▶ **EXERCISE DETAILS**
Check each line of the entries below for the word "Applying", and copy out the ones that have it.

▶ **DATA RECORDS**

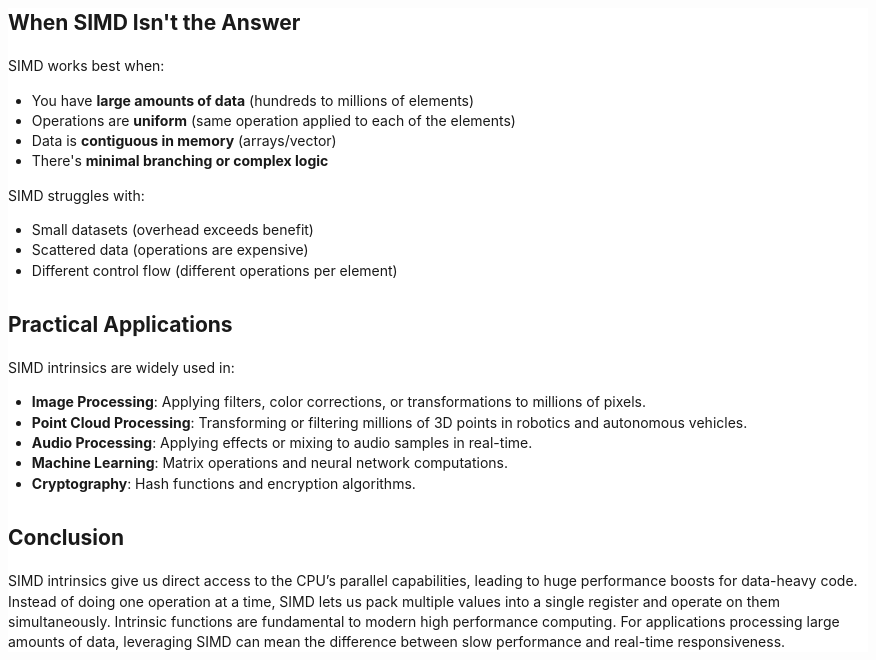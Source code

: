 ## When SIMD Isn't the Answer

SIMD works best when:

- You have **large amounts of data** (hundreds to millions of elements)
- Operations are **uniform** (same operation applied to each of the elements)
- Data is **contiguous in memory** (arrays/vector)
- There's **minimal branching or complex logic**

SIMD struggles with:

- Small datasets (overhead exceeds benefit)
- Scattered data (operations are expensive)
- Different control flow (different operations per element)

## Practical Applications

SIMD intrinsics are widely used in:

- **Image Processing**: Applying filters, color corrections, or transformations to millions of pixels.
- **Point Cloud Processing**: Transforming or filtering millions of 3D points in robotics and autonomous vehicles.
- **Audio Processing**: Applying effects or mixing to audio samples in real-time.
- **Machine Learning**: Matrix operations and neural network computations.
- **Cryptography**: Hash functions and encryption algorithms.

## Conclusion

SIMD intrinsics give us direct access to the CPU’s parallel capabilities, leading to huge performance boosts for data-heavy code. Instead of doing one operation at a time, SIMD lets us pack multiple values into a single register and operate on them simultaneously. Intrinsic functions are fundamental to modern high performance computing. For applications processing large amounts of data, leveraging SIMD can mean the difference between slow performance and real-time responsiveness.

▶ **PROBLEM SOLUTION**
- **Image Processing**: Applying filters, color corrections, or transformations to millions of pixels.
- **Audio Processing**: Applying effects or mixing to audio samples in real-time.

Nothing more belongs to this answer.